Evaluating Privacy Preserving Techniques in Machine Learning
Modern applications extensively use machine learning to create new or improve existing services. These applications frequently require access to sensitive data, such as facial images, typing history, or health records, thereby increasing the need for expressive privacy protection. These applications are used in safety-critical tasks such as controlling cars on the road and diagnosing diseases; as well as in wide-scale deployments such as keyboard prediction used by billions of users. In this talk, I am going to present our research on investigating tradeoffs in novel Machine Learning privacy tools. We study two emerging privacy-preserving techniques: (A) Federated Learning (FL) -- a form of distributed ML training across many users that keeps their data on the device and still produces an accurate aggregate model. Although, FL does limit the attacker’s ability to learn user’s data, it exposes the user to integrity attacks on the FL model. (B) Differential Privacy (DP) -- a property of an ML model that guarantees the same performance regardless of inclusion of a single individual contribution. DP provides privacy guarantees but significantly hurts underrepresented groups by degrading performance of ML models on these groups.
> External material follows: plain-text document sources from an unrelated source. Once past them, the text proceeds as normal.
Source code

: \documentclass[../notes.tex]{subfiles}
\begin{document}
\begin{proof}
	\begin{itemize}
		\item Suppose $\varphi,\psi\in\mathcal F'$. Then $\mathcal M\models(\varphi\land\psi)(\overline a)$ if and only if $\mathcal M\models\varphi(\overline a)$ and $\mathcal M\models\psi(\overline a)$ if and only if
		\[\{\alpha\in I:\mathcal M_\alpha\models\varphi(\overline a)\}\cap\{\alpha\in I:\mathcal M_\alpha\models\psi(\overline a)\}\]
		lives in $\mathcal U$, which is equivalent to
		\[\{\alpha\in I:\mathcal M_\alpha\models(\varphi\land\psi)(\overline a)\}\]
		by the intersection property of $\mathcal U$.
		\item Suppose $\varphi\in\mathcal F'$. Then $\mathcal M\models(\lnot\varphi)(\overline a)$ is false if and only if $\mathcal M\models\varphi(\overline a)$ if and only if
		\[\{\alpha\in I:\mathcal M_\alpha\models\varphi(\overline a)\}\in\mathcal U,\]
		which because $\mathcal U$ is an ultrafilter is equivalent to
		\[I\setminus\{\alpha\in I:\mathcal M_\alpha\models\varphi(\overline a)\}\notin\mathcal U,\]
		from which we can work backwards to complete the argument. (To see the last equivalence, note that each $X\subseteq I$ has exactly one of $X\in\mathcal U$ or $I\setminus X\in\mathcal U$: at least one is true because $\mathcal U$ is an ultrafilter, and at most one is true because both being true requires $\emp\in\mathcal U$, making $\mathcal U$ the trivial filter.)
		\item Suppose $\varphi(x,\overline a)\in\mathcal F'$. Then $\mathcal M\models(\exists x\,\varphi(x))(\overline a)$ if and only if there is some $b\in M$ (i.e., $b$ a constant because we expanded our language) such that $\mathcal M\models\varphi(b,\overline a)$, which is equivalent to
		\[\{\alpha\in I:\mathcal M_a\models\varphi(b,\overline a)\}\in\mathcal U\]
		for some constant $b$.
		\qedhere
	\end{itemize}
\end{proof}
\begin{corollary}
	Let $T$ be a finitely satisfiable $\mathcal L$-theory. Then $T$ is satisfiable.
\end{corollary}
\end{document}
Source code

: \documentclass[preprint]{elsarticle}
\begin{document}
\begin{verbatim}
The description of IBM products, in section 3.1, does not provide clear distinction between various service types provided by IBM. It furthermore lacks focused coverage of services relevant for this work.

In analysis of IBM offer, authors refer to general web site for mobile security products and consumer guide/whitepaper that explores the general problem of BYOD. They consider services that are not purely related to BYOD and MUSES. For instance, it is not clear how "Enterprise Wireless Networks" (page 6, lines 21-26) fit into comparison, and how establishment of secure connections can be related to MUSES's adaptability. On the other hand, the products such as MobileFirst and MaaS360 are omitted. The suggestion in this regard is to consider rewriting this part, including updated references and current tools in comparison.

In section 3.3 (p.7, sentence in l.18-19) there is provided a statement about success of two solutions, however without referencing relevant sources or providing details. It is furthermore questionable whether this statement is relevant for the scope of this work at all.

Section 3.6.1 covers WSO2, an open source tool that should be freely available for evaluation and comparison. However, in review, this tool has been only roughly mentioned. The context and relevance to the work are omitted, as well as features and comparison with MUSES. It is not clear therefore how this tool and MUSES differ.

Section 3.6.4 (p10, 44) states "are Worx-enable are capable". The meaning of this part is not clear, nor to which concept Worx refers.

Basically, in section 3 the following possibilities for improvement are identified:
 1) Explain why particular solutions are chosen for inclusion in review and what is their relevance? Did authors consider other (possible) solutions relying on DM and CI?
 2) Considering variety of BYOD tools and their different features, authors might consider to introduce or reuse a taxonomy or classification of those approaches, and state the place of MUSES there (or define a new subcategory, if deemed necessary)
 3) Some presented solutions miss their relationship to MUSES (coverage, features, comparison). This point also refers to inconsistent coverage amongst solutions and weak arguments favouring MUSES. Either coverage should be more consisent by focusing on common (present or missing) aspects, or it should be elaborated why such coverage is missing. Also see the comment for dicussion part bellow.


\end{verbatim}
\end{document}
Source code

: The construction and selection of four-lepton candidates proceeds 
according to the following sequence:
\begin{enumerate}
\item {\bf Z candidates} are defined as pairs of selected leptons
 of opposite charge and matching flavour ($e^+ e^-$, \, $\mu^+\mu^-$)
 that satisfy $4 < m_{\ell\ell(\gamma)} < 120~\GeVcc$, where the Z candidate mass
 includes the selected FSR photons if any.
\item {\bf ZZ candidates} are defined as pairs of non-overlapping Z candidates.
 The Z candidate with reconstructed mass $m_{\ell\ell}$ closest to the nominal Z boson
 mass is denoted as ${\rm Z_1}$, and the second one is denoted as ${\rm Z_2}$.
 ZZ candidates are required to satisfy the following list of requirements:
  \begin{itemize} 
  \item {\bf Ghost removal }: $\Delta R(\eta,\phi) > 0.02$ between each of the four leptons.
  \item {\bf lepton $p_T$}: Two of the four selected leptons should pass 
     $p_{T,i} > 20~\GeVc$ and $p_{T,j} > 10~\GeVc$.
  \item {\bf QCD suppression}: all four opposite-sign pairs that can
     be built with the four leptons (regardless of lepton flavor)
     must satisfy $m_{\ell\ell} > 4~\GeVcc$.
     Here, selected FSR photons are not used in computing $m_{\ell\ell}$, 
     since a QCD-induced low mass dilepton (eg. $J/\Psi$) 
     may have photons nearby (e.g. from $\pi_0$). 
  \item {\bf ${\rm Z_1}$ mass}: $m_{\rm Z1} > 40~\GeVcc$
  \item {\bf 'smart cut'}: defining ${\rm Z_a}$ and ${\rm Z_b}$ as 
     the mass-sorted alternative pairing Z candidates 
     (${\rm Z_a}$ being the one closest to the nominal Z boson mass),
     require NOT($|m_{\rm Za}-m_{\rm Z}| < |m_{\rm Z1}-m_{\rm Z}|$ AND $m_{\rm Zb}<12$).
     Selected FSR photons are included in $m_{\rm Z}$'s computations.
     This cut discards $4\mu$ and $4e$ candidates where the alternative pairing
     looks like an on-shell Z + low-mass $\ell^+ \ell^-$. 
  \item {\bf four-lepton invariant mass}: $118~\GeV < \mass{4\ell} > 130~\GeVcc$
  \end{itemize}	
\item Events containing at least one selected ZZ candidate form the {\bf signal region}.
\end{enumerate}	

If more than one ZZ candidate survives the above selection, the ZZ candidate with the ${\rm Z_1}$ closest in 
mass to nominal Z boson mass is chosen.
Eugene is a Computer Science PhD student at Cornell University working with Prof. Deborah Estrin and Vitaly Shmatikov and a member of a small data lab. His research interests lie in building and evaluating AI-based privacy preserving systems that use sensitive user data. As a DLI fellow, Eugene plans to engage in discussions on societal impacts of privacy and new ways to integrate digital infrastructure with privacy preserving tools.